Task description:
Only lines containing the word "ClientSideWebPartControlData" belong in the answer; copy each one from the records.
___
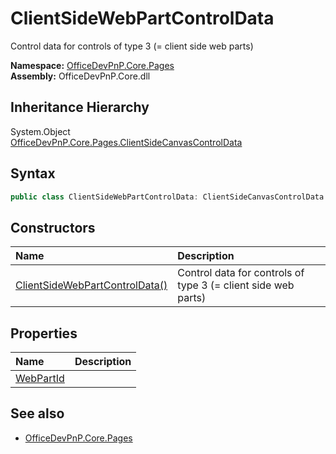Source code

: # ClientSideWebPartControlData
Control data for controls of type 3 (= client side web parts)  

**Namespace:** [OfficeDevPnP.Core.Pages](OfficeDevPnP.Core.Pages.md)  
**Assembly:** OfficeDevPnP.Core.dll  
## Inheritance Hierarchy
System.Object  
    [OfficeDevPnP.Core.Pages.ClientSideCanvasControlData](OfficeDevPnP.Core.Pages.ClientSideCanvasControlData.md)
## Syntax
```C#
public class ClientSideWebPartControlData: ClientSideCanvasControlData
```
## Constructors
|**Name**|**Description**|
|:-----|:-----|
| [ClientSideWebPartControlData()](OfficeDevPnP.Core.Pages.ClientSideWebPartControlData.ctor1.md) | <summary> Control data for controls of type 3 (= client side web parts) </summary>
## Properties
|**Name**|**Description**|
|:-----|:-----|
| [WebPartId](OfficeDevPnP.Core.Pages.ClientSideWebPartControlData.WebPartId.md) | 
## See also
- [OfficeDevPnP.Core.Pages](OfficeDevPnP.Core.Pages.md)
___
Answer to this exercise:
: # ClientSideWebPartControlData
public class ClientSideWebPartControlData: ClientSideCanvasControlData
| [ClientSideWebPartControlData()](OfficeDevPnP.Core.Pages.ClientSideWebPartControlData.ctor1.md) | <summary> Control data for controls of type 3 (= client side web parts) </summary>
| [WebPartId](OfficeDevPnP.Core.Pages.ClientSideWebPartControlData.WebPartId.md) | 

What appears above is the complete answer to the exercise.